Efficient exploration is essential for intelligent systems interacting with their environment, but existing language models often fall short in scenarios that require strategic information gathering. In this paper, we present PAPRIKA, a fine-tuning approach that enables language models to develop general decision-making capabilities that are not confined to particular environments. By training on synthetic interaction data from different tasks that require diverse strategies, PAPRIKA teaches models to explore and adapt their behavior on a new task based on environment feedback in-context without more gradient updates. Experimental results show that models fine-tuned with PAPRIKA can effectively transfer their learned decision-making capabilities to entirely unseen tasks without additional training. Unlike traditional training, our approach's primary bottleneck lies in sampling useful interaction data instead of model updates. To improve sample efficiency, we propose a curriculum learning strategy that prioritizes sampling trajectories from tasks with high learning potential. These results suggest a promising path towards AI systems that can autonomously solve novel sequential decision-making problems that require interactions with the external world.


Problem Setting

The goal of our paper is to develop a scalable method to instill better strategic exploration and sequential decision-making capabilities into LLMs. Prior works (Krishnamurthy et al., 2024) have shown that LLMs can perform poorly on even the simple decision making task of multi-armed bandits. Nie et al., 2024 has since then demonstrated that LLMs can be taught to perform better on bandits after fine-tuning them on synthetic trajectories generated by known algorithms such as UCB. However, this idea is limited in scope for three reasons:

  • (1) We want LLMs to perform strategic exploration and decision making in more complex settings
  • (2) For most tasks, there is no known algorithm like UCB to generate good synthetic trajectories from
  • (3) It can be infeasible to collect data for all tasks that we care about

PAPRIKA

PAPRIKA aims to solve the above problems.
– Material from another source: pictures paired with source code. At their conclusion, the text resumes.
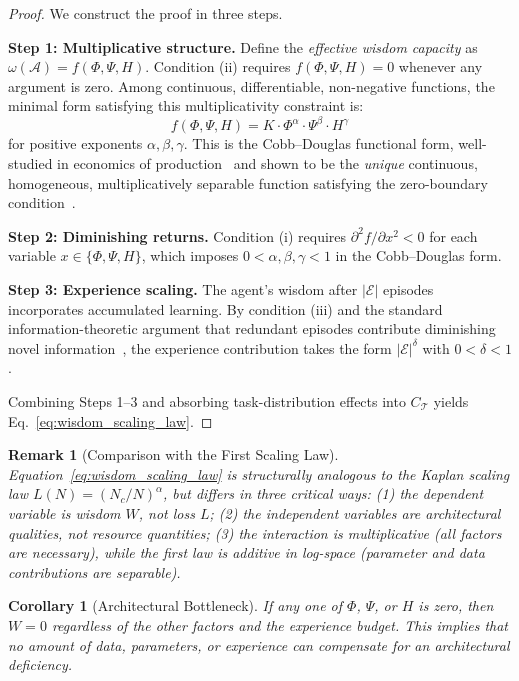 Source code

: \documentclass{article}
\newtheorem{corollary}[theorem]{Corollary}
\newtheorem{remark}{Remark}
\newcommand{\cA}{\mathcal{A}}
\newcommand{\cT}{\mathcal{T}}
\newcommand{\cE}{\mathcal{E}}
\begin{document}
\begin{proof}
We construct the proof in three steps.

\textbf{Step 1: Multiplicative structure.}
Define the \emph{effective wisdom capacity} as $\omega(\cA) = f(\Phi, \Psi, H)$.
Condition (ii) requires $f(\Phi, \Psi, H) = 0$ whenever any argument is zero.
Among continuous, differentiable, non-negative functions, the minimal form satisfying this multiplicativity constraint is:
\begin{equation}
    f(\Phi, \Psi, H) = K \cdot \Phi^{\alpha} \cdot \Psi^{\beta} \cdot H^{\gamma}
    \label{eq:cobb_douglas}
\end{equation}
for positive exponents $\alpha, \beta, \gamma$.
This is the Cobb--Douglas functional form, well-studied in economics of production~\citep{cobb1928theory} and shown to be the \emph{unique} continuous, homogeneous, multiplicatively separable function satisfying the zero-boundary condition~\citep{mishra2007brief}.

\textbf{Step 2: Diminishing returns.}
Condition (i) requires $\partial^2 f / \partial x^2 < 0$ for each variable $x \in \{\Phi, \Psi, H\}$, which imposes $0 < \alpha, \beta, \gamma < 1$ in the Cobb--Douglas form.

\textbf{Step 3: Experience scaling.}
The agent's wisdom after $|\cE|$ episodes incorporates accumulated learning.
By condition (iii) and the standard information-theoretic argument that redundant episodes contribute diminishing novel information~\citep{cover2006elements}, the experience contribution takes the form $|\cE|^{\delta}$ with $0 < \delta < 1$.

Combining Steps 1--3 and absorbing task-distribution effects into $C_\cT$ yields Eq.~\ref{eq:wisdom_scaling_law}.
\end{proof}

\begin{remark}[Comparison with the First Scaling Law]
Equation~\ref{eq:wisdom_scaling_law} is structurally analogous to the Kaplan scaling law $L(N) = (N_c/N)^\alpha$, but differs in three critical ways:
(1) the dependent variable is wisdom $W$, not loss $L$;
(2) the independent variables are architectural qualities, not resource quantities;
(3) the interaction is multiplicative (all factors are necessary), while the first law is additive in log-space (parameter and data contributions are separable).
\end{remark}

\begin{corollary}[Architectural Bottleneck]
\label{cor:bottleneck}
If any one of $\Phi$, $\Psi$, or $H$ is zero, then $W = 0$ regardless of the other factors and the experience budget.
This implies that no amount of data, parameters, or experience can compensate for an architectural deficiency.
\end{corollary}
\end{document}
First, we design a suite of complex decision-making tasks that require strategic information gathering to succeed. Next, we show that in the absence of known good algorithms, existing LLMs can generate trajectories with better decision making behaviors through diversity-encouraging sampling. We then finetune the LLMs to prefer higher performing trajectories (in a fashion similar to STaR) and show that this leads to better decision making abilities at test-time. More importantly, these behaviors often generalize to unseen task groups without additional training. Finally, we propose a general curriculum learning algorithm that can dynamically choose which subset of tasks to train on next to improve data efficiency of such training methods. We next describe each component of PAPRIKA.
paprika_task_groups

(Main Components of PAPRIKA) The PAPRIKA framework consists of task construction, task selection, generating good exploration behavior via diversity encouraging sampling from an LLM, and finally training the LLM on self-generated trajectories that attained high scores.

Task Design

To both evaluate and then train LLMs, we design 10 diverse textual task groups, each of which comprises of partially observable tasks that require multiturn interaction with the task environment, strategic exploration and good sequential decision making abilities for an agent to succeed at them. Below is a summary of these task groups.
paprika_task_groups
We generate 20 samples per each task in the training split, then collected all the successful trajectories to form our supervised fine-tuning dataset. Next, we took the best trajectory per task (successful and achieved success with the fewest number of turns) and one of the lower scoring trajectories (unsuccessful or successful but with a significantly more number of turns) to form a preference pair. Ultimately, we end up with 17,181 SFT trajectories and 5260 trajectory preference pairs.

Optimization

We use a multiturn variant of supervised fine-tuning (SFT) and Direct Preference Optimization (DPO) to fine-tune our models, where log probabilities are calculated autoregressively over the entire trajectory, but then only the log probabilities of the agent generated tokens are considered for calculating the training loss. In practice, we first run supervised finetuning, and then use the sum of SFT and DPO (similar to RPO) losses to optimize our LLMs.
optimization_objective

Scalable Online Curriculum Learning Algorithm

PAPRIKA's primary bottleneck lies in generating training trajectories, rather than model updates. So it is crucial that we generate more rollouts on tasks that have high learning potential.
However, it is hard to know which tasks would have high learning potential without generating rollouts first. To make progress, we make the additional assumption that similar tasks have similar learning potential, and that we have task similarity groups over our set of all tasks. Next, we use the coefficient of variation as a metric for measuring learning potential. Given a task group, we can sample one task from it, generate multiple trajectories for this task to calculate the coefficient of variation (COV) (over number of turns, which we use as a proxy for reward). We can then use this task COV to update our estimate of the task group's COV distribution, which can tell us which task group to sample from next if we want to maximize the COV of our sampled tasks.
learning_potential
Formally, once we have metric for measuring learning potential, we naturally want to maximize the learning potential of our sampled dataset, and we can treat this as multi-armed bandit (MAB) problem, for which we can employ the Upper Confidence Bound (UCB) algorithm to sample tasks from the collection of task groups.
curriculum_algorithm

Empirical Results

PAPRIKA improves LLM decision making abilties

Training on 10 diverse tasks groups result in performance improvement on heldout tasks from each group.
paprika_success_rate

(PAPRIKA improves success rate on a diverse range of task groups) Average success rate on 6 representative task groups, with shaded areas representing standard error over 3 random seeds. PAPRIKA improves performance on all of them after fine-tuning on only roughly 22,500 total trajectories.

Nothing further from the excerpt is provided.